It should have been, eh.. another hack that GLIBC has but it’s transparent on FreeBSD… ok let summarize for who doesn’t know.
On 32-bit systems (the ones that used to be the most common, like x86 and ppc, and spac32), you can open a file just if it’s smaller than 2GiB, that because the offset in the file is represented by a long, so it’s 32-bit and so maxes out at 2GiB. To avoid this, there’s the “largefile” support, that should break binary compatibility but let opening files bigger than 2GiB.
Today is quite usual yo have files bigger than 2GiB… we have DVDs of (about) 4GiB and HDDs up to 320GB, so largefile support is logically enabled quite everywhere, but .. glibc doesn’t enable it by default, as FreeBSD does.
The result is that programs must enable it by themselves defining _FILE_OFFSET_BITS=64, usually calling AC_SYS_LARGEFILE in a configure.ac script to let the configure find out what is needed.
Unfortunately, not all the programs do this, and also when they do, there are cases that makes them broken anyway.
amne yesterday made me notice that flac, lame and oggenc doesn’t use largefile.. and this is bad. flac is now fixed, I just needed to add AC_SYS_LARGEFILE call and a little hack to make sure that config.h is included everywhere. lame is fixed, too, also if it made me wondering for a bit because the call was already there, and the config.h was already included… it turned out that lame was using a custom config.h.in without adding largefile definitions.
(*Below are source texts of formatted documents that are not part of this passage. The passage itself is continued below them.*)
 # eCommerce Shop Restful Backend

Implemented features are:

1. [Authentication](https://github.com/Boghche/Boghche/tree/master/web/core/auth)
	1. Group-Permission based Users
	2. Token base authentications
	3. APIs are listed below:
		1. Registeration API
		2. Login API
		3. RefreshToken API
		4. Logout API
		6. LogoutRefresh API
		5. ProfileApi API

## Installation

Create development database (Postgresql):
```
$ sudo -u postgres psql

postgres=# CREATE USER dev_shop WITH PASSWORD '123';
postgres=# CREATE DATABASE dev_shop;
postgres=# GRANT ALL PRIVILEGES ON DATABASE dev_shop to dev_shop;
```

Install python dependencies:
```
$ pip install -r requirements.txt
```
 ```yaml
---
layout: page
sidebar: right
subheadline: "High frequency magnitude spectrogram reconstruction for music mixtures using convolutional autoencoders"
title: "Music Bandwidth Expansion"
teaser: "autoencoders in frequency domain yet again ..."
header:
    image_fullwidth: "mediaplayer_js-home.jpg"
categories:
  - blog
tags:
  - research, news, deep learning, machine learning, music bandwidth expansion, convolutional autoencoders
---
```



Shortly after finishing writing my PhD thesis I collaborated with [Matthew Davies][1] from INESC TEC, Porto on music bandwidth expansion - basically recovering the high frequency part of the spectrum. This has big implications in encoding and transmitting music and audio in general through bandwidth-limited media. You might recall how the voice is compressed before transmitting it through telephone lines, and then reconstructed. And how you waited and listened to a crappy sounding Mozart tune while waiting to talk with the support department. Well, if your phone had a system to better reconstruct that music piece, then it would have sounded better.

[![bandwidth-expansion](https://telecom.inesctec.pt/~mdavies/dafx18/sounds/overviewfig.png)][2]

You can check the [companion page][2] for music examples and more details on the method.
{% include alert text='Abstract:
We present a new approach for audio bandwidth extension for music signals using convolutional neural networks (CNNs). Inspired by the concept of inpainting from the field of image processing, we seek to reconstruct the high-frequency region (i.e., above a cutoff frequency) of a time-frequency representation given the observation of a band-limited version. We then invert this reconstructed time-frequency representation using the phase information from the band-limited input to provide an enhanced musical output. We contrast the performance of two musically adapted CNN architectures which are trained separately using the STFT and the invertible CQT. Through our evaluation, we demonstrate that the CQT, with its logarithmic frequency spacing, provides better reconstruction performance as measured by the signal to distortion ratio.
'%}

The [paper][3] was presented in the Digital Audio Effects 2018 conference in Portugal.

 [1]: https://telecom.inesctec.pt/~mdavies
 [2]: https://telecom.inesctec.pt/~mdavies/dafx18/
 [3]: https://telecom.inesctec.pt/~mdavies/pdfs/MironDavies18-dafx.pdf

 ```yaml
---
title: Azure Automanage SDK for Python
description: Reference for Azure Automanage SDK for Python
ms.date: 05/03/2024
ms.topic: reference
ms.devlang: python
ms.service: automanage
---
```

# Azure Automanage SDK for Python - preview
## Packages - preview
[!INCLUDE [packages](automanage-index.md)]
From lame to toolame, the step was great… the latter doesn’t use autoconf, so I just worked that around appending flags in the ebuild.
Also, alsa-utils, that was already worked around in 1.0.9-r1, have now a proper fix for 1.0.10_rc1 (yeah I added all the 1.0.10_rc1 ebuilds yesterday, hardmasked for now), that I sent upstream and I hope it will be fixed for next version.
This is going to be a long day, a long day for sure.